Stored data
■ ■ ■ ■ ■
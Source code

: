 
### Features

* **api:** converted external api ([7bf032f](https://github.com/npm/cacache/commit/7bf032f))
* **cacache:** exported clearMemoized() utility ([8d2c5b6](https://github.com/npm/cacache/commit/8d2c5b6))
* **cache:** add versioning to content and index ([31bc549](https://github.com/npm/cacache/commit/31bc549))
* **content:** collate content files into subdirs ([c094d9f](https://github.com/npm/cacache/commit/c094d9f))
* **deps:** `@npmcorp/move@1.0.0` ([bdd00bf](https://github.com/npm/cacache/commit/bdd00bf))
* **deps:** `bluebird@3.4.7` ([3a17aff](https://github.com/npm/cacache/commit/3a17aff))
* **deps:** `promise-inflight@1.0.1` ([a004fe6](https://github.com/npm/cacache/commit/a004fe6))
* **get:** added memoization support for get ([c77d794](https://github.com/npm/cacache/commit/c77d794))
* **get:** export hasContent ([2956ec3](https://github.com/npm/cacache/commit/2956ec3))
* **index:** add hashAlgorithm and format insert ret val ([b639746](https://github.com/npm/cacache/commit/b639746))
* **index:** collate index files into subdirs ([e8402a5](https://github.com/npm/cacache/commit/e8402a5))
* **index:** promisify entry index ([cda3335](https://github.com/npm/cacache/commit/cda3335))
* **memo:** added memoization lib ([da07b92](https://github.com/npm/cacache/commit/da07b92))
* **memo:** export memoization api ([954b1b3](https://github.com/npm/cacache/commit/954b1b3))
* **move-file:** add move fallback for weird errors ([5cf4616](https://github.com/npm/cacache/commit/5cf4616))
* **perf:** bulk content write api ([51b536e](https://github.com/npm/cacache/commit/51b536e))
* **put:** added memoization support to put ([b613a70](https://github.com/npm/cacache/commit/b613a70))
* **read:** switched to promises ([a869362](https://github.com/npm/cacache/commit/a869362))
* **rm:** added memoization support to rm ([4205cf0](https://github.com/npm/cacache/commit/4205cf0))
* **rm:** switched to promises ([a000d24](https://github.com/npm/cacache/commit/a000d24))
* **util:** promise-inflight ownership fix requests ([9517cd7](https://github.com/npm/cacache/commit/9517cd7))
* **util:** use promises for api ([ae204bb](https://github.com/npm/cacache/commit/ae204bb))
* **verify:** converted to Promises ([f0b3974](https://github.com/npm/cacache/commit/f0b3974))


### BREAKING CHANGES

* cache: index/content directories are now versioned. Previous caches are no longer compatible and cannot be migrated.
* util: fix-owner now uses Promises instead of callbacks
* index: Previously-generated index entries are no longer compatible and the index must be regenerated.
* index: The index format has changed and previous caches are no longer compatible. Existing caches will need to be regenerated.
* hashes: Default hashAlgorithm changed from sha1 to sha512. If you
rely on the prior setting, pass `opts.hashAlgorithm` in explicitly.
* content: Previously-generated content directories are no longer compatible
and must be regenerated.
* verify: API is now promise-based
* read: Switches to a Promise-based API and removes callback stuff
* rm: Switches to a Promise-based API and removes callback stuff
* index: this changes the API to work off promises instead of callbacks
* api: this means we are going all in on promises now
■ ■ ■ ■ ■
*WORK REQUEST*
Set out the entries once more, word for word.

*OUTPUT*
Source code

: 
### Features

* **api:** converted external api ([7bf032f](https://github.com/npm/cacache/commit/7bf032f))
* **cacache:** exported clearMemoized() utility ([8d2c5b6](https://github.com/npm/cacache/commit/8d2c5b6))
* **cache:** add versioning to content and index ([31bc549](https://github.com/npm/cacache/commit/31bc549))
* **content:** collate content files into subdirs ([c094d9f](https://github.com/npm/cacache/commit/c094d9f))
* **deps:** `@npmcorp/move@1.0.0` ([bdd00bf](https://github.com/npm/cacache/commit/bdd00bf))
* **deps:** `bluebird@3.4.7` ([3a17aff](https://github.com/npm/cacache/commit/3a17aff))
* **deps:** `promise-inflight@1.0.1` ([a004fe6](https://github.com/npm/cacache/commit/a004fe6))
* **get:** added memoization support for get ([c77d794](https://github.com/npm/cacache/commit/c77d794))
* **get:** export hasContent ([2956ec3](https://github.com/npm/cacache/commit/2956ec3))
* **index:** add hashAlgorithm and format insert ret val ([b639746](https://github.com/npm/cacache/commit/b639746))
* **index:** collate index files into subdirs ([e8402a5](https://github.com/npm/cacache/commit/e8402a5))
* **index:** promisify entry index ([cda3335](https://github.com/npm/cacache/commit/cda3335))
* **memo:** added memoization lib ([da07b92](https://github.com/npm/cacache/commit/da07b92))
* **memo:** export memoization api ([954b1b3](https://github.com/npm/cacache/commit/954b1b3))
* **move-file:** add move fallback for weird errors ([5cf4616](https://github.com/npm/cacache/commit/5cf4616))
* **perf:** bulk content write api ([51b536e](https://github.com/npm/cacache/commit/51b536e))
* **put:** added memoization support to put ([b613a70](https://github.com/npm/cacache/commit/b613a70))
* **read:** switched to promises ([a869362](https://github.com/npm/cacache/commit/a869362))
* **rm:** added memoization support to rm ([4205cf0](https://github.com/npm/cacache/commit/4205cf0))
* **rm:** switched to promises ([a000d24](https://github.com/npm/cacache/commit/a000d24))
* **util:** promise-inflight ownership fix requests ([9517cd7](https://github.com/npm/cacache/commit/9517cd7))
* **util:** use promises for api ([ae204bb](https://github.com/npm/cacache/commit/ae204bb))
* **verify:** converted to Promises ([f0b3974](https://github.com/npm/cacache/commit/f0b3974))


### BREAKING CHANGES

* cache: index/content directories are now versioned. Previous caches are no longer compatible and cannot be migrated.
* util: fix-owner now uses Promises instead of callbacks
* index: Previously-generated index entries are no longer compatible and the index must be regenerated.
* index: The index format has changed and previous caches are no longer compatible. Existing caches will need to be regenerated.
* hashes: Default hashAlgorithm changed from sha1 to sha512. If you
rely on the prior setting, pass `opts.hashAlgorithm` in explicitly.
* content: Previously-generated content directories are no longer compatible
and must be regenerated.
* verify: API is now promise-based
* read: Switches to a Promise-based API and removes callback stuff
* rm: Switches to a Promise-based API and removes callback stuff
* index: this changes the API to work off promises instead of callbacks
* api: this means we are going all in on promises now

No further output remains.